Prior to the formation of the BDO, the major organisation for county darts had been the National Darts Association of Great Britain (the NDAGB, commonly referred to as NDA) which had been formed in London on 25 September 1954. Croft began playing darts himself in 1961 for the Harringay Arms in Crouch Hill and was soon playing seven nights per week.

== Early life ==
Croft was born on 17 November 1929 to the North London tiler Oliver Croft and his wife May Gladys (née Robinson), who later died while giving birth to his younger brother. His father remarried and his son was rebellious towards his stepmother. She beat Croft and locked him in the home cupboard under the stairs in response. The children were subsequently evacuated when the Second World War broke out. After Croft did his national service as an electrician for the Royal Air Force, he established a kitchen tile company called Croft Brothers, which had two shops in Muswell Hill and Bushey Heath, Hertfordshire, and generated £2 million in income.

==BDO formation==
The British Darts Organisation was formed at its inaugural meeting at Croft's home in Creighton Avenue, Muswell Hill in North London on 7 January 1973. Twelve others attended that meeting including his wife Lorna, Sam Hawkins, Jim Sweeney and James Rogers. They agreed to start an inter-county league that autumn and instead of working within the NDA decided to go it alone.

After the British Darts Organisation separated from the NDA in 1973, he said, "We have 61 counties, our links with television and the big sponsors. Our ultimate aim? I think it is a headquarters where we can hold big finals... But I can't see that in our lifetime."

There are now 66 counties providing competitive darts for men, women and youth, backed up with internal county Super Leagues.
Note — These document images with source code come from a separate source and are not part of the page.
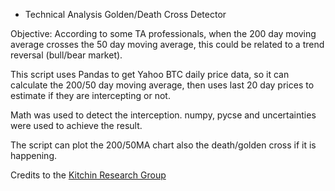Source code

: * Technical Analysis Golden/Death Cross Detector

Objective: According to some TA professionals, when the 200 day moving average crosses the 50 day moving average, 
this could be related to a trend reversal (bull/bear market).

This script uses Pandas to get Yahoo BTC daily price data, so it can calculate the 200/50 day moving average, 
then uses last 20 day prices to estimate if they are intercepting or not.

Math was used to detect the interception. numpy, pycse and uncertainties were used to achieve the result.

The script can plot the 200/50MA chart also the death/golden cross if it is happening.

Credits to the [Kitchin Research Group](http://kitchingroup.cheme.cmu.edu/blog/2013/07/04/Estimating-where-two-functions-intersect-using-data/)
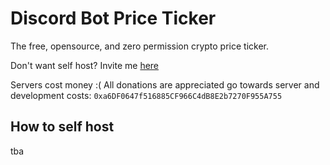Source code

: # Discord Bot Price Ticker

The free, opensource, and zero permission crypto price ticker.

Don't want self host? Invite me [here](https://discord.com/api/oauth2/authorize?client_id=1023687146902671481&permissions=0&scope=bot)

Servers cost money :( All donations are appreciated go towards server and development costs:
`0xa6DF0647f516885CF966C4dB8E2b7270F955A755`

## How to self host

tba
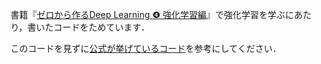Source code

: 書籍『[ゼロから作るDeep Learning ❹ 強化学習編](https://www.amazon.co.jp/dp/4873119758)』で強化学習を学ぶにあたり，書いたコードをためています．

このコードを見ずに[公式が挙げているコード](https://github.com/oreilly-japan/deep-learning-from-scratch-4)を参考にしてください．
Croft also affiliated the British Darts Organisation as a founder member of the World Darts Federation which set up the World Cup and Europe Cup.

==Darts boom and bust==
With the creation of the Winmau World Masters in 1974 and World Professional Darts Championship in 1978, darts began to become increasingly popular, appearing on BBC television and ITV usually on their World of Sport show. But as the mid-to-late eighties approached and World of Sport was cancelled, the image of the game collapsed. Some top players became frustrated at lack of opportunities, and Croft would become a central character in a devastating split in the game.

==Acrimonious split==

In 1993 the top players left the British Darts Organisation and formed the World Darts Council (which is now the Professional Darts Corporation, PDC), but Croft and his organisation proceeded to ban the rebel players from playing County Darts. Croft - who was a salaried BDO official and lived rent-free in a BDO-owned property - was quoted as saying, "I don't owe any dart players a kidney stone". The acrimony ended up in court in an expensive proceeding that neither side could really afford - either financially or for the good of the game. The two sides eventually came to an agreement in 1997 via a Tomlin Order, but there was still division, rivalry and often animosity between the two organisations.

==After the split==
Croft asserted that his British Darts Organisation set-up was for the good of all players and not just a select few. Many of the players that made their way through the county system joined the PDC as their tournaments offer higher prize money and more chance of making a full-time living from the game.

Passionate debate often raged amongst darts fans as to the relative merits of the BDO and PDC, and Croft's role in the split in the game. He pioneered a system of county darts which still produces top players and in many respects built the game's foundation in the 1970s and 1980s. But criticism for the fact that there are now two Organisations and thus no unified World Championship is equally rife.

Mike Watterson, the sports promoter who created the Embassy World Professional Championship (and arranged the TV and sponsorship deals), was one of Croft's biggest critics.

==Voted off board==
On 7 August 2011, Croft was voted off the BDO board at their AGM ending 38 years as the main figurehead of the Organisation. It also brought to an end his role as tournament director for the BDO as Wayne Williams succeeded him. Despite losing power over the BDO in 2011, Croft continued to be the Chief Technical Advisor at the WDF.

Olly Croft died on 23 November 2019, shortly after his 90th birthday. Olly's wife, Lorna, had died in June 2003, aged 72. They were survived by two sons and a daughter.